IBM simula 500 mil millones de neuronas y 100 billones de sinapsis

En una simulación neuronal sin precedentes, IBM ha logrado simular 500 mil millones de neuronas y 100 billones de sinapsis. Para ello ha utilizado Sequoia, el segundo superordenador más grande del mundo con millón y medio de núcleos. Esto es una proeza computacional, pero tiene poco que ver con la neurociencia. Veamos por qué.

Neuronas

El departamento de Cognitive Computing de IBM en Almaden dirigido por Dharmendra S. Modha lleva unos años realizando asombrosas simulaciones en el contexto del proyecto DARPA SyNAPSE. Como parte de este proyecto, anunció la simulación a la escala del córtex de un ratón, luego de una rata y más tarde de un gato.

El objetivo de este programa es crear un chip neurosináptico que supone una ruptura con la arquitectura tradicional de los ordenadores. Esta arquitectura es la llamada Von Neumann que usan la totalidad de los ordenadores en la actualidad, incluidos móviles y tarjetas. En la arquitectura Von Neumann la memoria está separada del procesador, el hardware del software y los programas están separados de los datos. Ha sido muy exitosa mientras se cumplía la miniaturización de componentes expresada en la ley de Moore: cada dos años se duplica el número de transistores en un espacio dado. El problema es que estamos llegando a los límites del átomo y que la ley dejará de cumplirse.

Chip Neurosinaptico

El chip neurosináptico es una ruptura total con la arquitectura Von Neumann. Se basa en el diseño de las neuronas en las que no hay distinción entre hw y sw, programas y datos, memoria y procesador. El chip consiste en una matriz de neuronas y entre sus cruces se realizan las sinapsis. De este modo, cada sinapsis del chip es hw y sw, proceso y memoria, programa y datos. Dado que todo está distribuido, no es necesaria un miniaturización tan extrema y sobre todo, un reloj tan rápido. Frente a los actuales gigahercios de frecuencia, las neuronas se disparan a un hercio, y en el caso del chip a 8 hercios. Además, los procesadores son clock driven, es decir, actúan bajo la batuta del reloj mientras que las neuronas son event driven, actúan solo si hay actividad que realizar.

Uno de los objetivos es reducir el consumo eléctrico. Un cerebro consume lo que una bombilla pequeña, 20 vatios. Un superordenador consume cientos de megavatios.

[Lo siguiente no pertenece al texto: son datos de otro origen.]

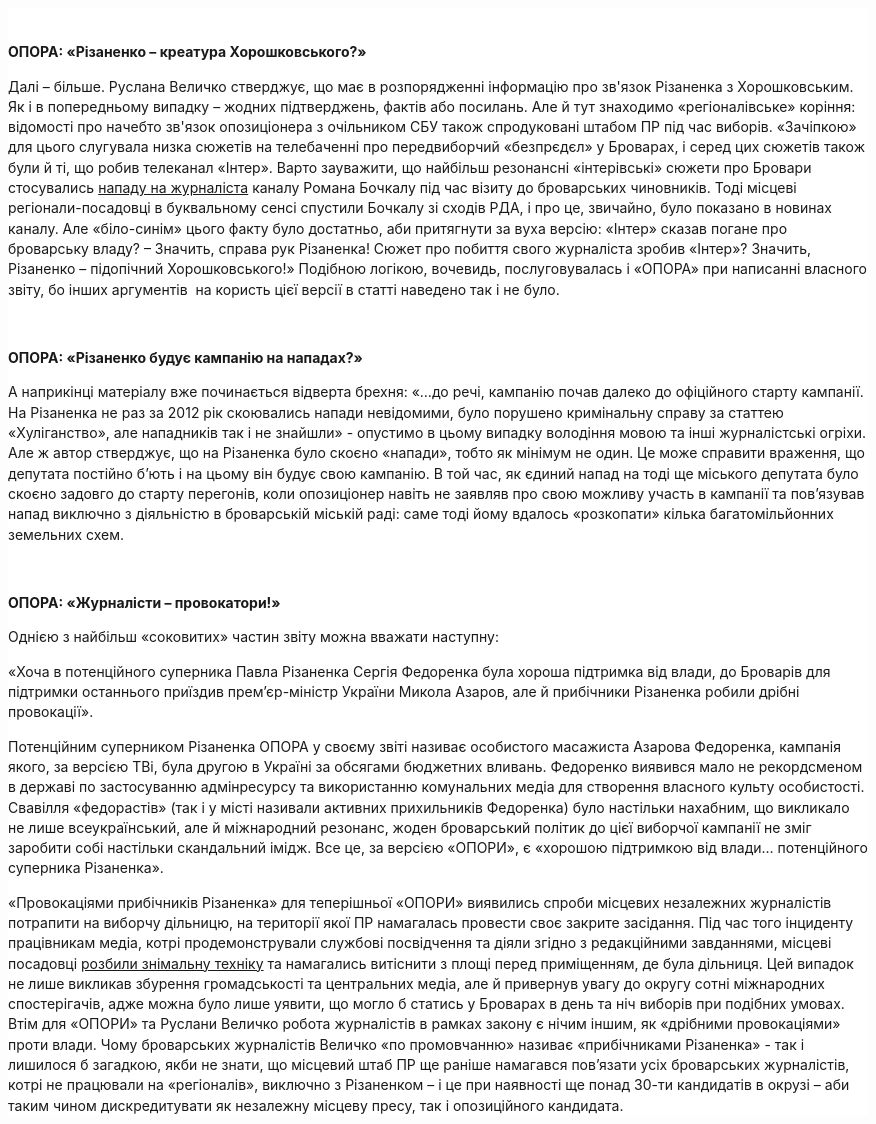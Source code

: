  

**ОПОРА: «Різаненко – креатура Хорошковського?»**

Далі – більше. Руслана Величко стверджує, що має в розпорядженні інформацію про зв'язок Різаненка з Хорошковським. Як і в попередньому випадку – жодних підтверджень, фактів або посилань. Але й тут знаходимо «регіоналівське» коріння: відомості про начебто зв'язок опозиціонера з очільником СБУ також спродуковані штабом ПР під час виборів. «Зачіпкою» для цього слугувала низка сюжетів на телебаченні про передвиборчий «безпрєдєл» у Броварах, і серед цих сюжетів також були й ті, що робив телеканал «Інтер». Варто зауважити, що найбільш резонансні «інтерівські» сюжети про Бровари стосувались [нападу на журналіста](http://www.telekritika.ua/news/2012-10-23/76123) каналу Романа Бочкалу під час візиту до броварських чиновників. Тоді місцеві регіонали-посадовці в буквальному сенсі спустили Бочкалу зі сходів РДА, і про це, звичайно, було показано в новинах каналу. Але «біло-синім» цього факту було достатньо, аби притягнути за вуха версію: «Інтер» сказав погане про броварську владу? – Значить, справа рук Різаненка! Сюжет про побиття свого журналіста зробив «Інтер»? Значить, Різаненко – підопічний Хорошковського!» Подібною логікою, вочевидь, послуговувалась і «ОПОРА» при написанні власного звіту, бо інших аргументів  на користь цієї версії в статті наведено так і не було.

 

**ОПОРА: «Різаненко будує кампанію на нападах?»**

А наприкінці матеріалу вже починається відверта брехня: «…до речі, кампанію почав далеко до офіційного старту кампанії. На Різаненка не раз за 2012 рік скоювались напади невідомими, було порушено кримінальну справу за статтею «Хуліганство», але нападників так і не знайшли» - опустимо в цьому випадку володіння мовою та інші журналістські огріхи. Але ж автор стверджує, що на Різаненка було скоєно «напади», тобто як мінімум не один. Це може справити враження, що депутата постійно б’ють і на цьому він будує свою кампанію. В той час, як єдиний напад на тоді ще міського депутата було скоєно задовго до старту перегонів, коли опозиціонер навіть не заявляв про свою можливу участь в кампанії та пов’язував напад виключно з діяльністю в броварській міській раді: саме тоді йому вдалось «розкопати» кілька багатомільйонних земельних схем.

 

**ОПОРА: «Журналісти – провокатори!»**

Однією з найбільш «соковитих» частин звіту можна вважати наступну:

«Хоча в потенційного суперника Павла Різаненка Сергія Федоренка була хороша підтримка від влади, до Броварів для підтримки останнього приїздив прем’єр-міністр України Микола Азаров, але й прибічники Різаненка робили дрібні провокації».

Потенційним суперником Різаненка ОПОРА у своєму звіті називає особистого масажиста Азарова Федоренка, кампанія якого, за версією ТВі, була другою в Україні за обсягами бюджетних вливань. Федоренко виявився мало не рекордсменом в державі по застосуванню адмінресурсу та використанню комунальних медіа для створення власного культу особистості. Свавілля «федорастів» (так і у місті називали активних прихильників Федоренка) було настільки нахабним, що викликало не лише всеукраїнський, але й міжнародний резонанс, жоден броварський політик до цієї виборчої кампанії не зміг заробити собі настільки скандальний імідж. Все це, за версією «ОПОРИ», є «хорошою підтримкою від влади… потенційного суперника Різаненка».

«Провокаціями прибічників Різаненка» для теперішньої «ОПОРИ» виявились спроби місцевих незалежних журналістів потрапити на виборчу дільницю, на території якої ПР намагалась провести своє закрите засідання. Під час того інциденту працівникам медіа, котрі продемонстрували службові посвідчення та діяли згідно з редакційними завданнями, місцеві посадовці [розбили знімальну техніку](http://www.pravda.com.ua/news/2012/10/20/6975080/) та намагались витіснити з площі перед приміщенням, де була дільниця. Цей випадок не лише викликав збурення громадськості та центральних медіа, але й привернув увагу до округу сотні міжнародних спостерігачів, адже можна було лише уявити, що могло б статись у Броварах в день та ніч виборів при подібних умовах. Втім для «ОПОРИ» та Руслани Величко робота журналістів в рамках закону є нічим іншим, як «дрібними провокаціями» проти влади. Чому броварських журналістів Величко «по промовчанню» називає «прибічниками Різаненка» - так і лишилося б загадкою, якби не знати, що місцевий штаб ПР ще раніше намагався пов’язати усіх броварських журналістів, котрі не працювали на «регіоналів», виключно з Різаненком – і це при наявності ще понад 30-ти кандидатів в окрузі – аби таким чином дискредитувати як незалежну місцеву пресу, так і опозиційного кандидата.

El nuevo chip tiene un consumo muy reducido. Estos chips están construidos con tecnología de silicio clásica CMOS.

La arquitectura de muchos chips neurosinápticos unidos se ha llamado TrueNorth. Ya existe en desarrollo un chip de 256 neuronas, 1024 axones, y 256×1024 sinapsis.

El chip sin embargo no está en producción masiva. Para seguir trabajando en paralelo al desarrollo, se ha realizado la prueba actual. Para ello se ha usado un simulador llamado Compass. Compass traduce el comportamiento de un chip neurosináptico (no Von Neumann) a un ordenador clásico (Von Neumann). Usando Compass se ha simulado (pdf) el comportamiento de 2.000.000.000 chips. Esto supone 500 mil millones de neuronas y 100 billones de sinapsis, cifras por completo astronómicas. El resultado de la simulación se ha ejecutado 1.542 veces más lento que en tiempo real.

Conexiones Macaco con Chip

Para realizar la simulación se ha usado el segundo superordenador más grande del mundo, Sequoia un Blue Gene/Q de 96 armarios con 1 millón y medio de núcleos y 1,5 petabytes de memoria. Uno de los objetivos de la simulación es ver el escalado. Un problema habitual es que que cuando añadimos más cores, el sistema no funciona proporcionalmente más rápido. En el extremo, añadir más cores no aumenta el rendimiento: el sistema escala mal. Imagina un camarero atendiendo detrás de la barra. Si hay un segundo camarero, irán más rápido, pero no el doble. Si sigues añadiendo camareros, llegará un momento en que no aumente la eficiencia, incluso se verá reducida. El sistema escala mal. Pues bien, en la simulación realizada el escalado ha sido casi perfecto lo que es muy satisfactorio computacionalmente.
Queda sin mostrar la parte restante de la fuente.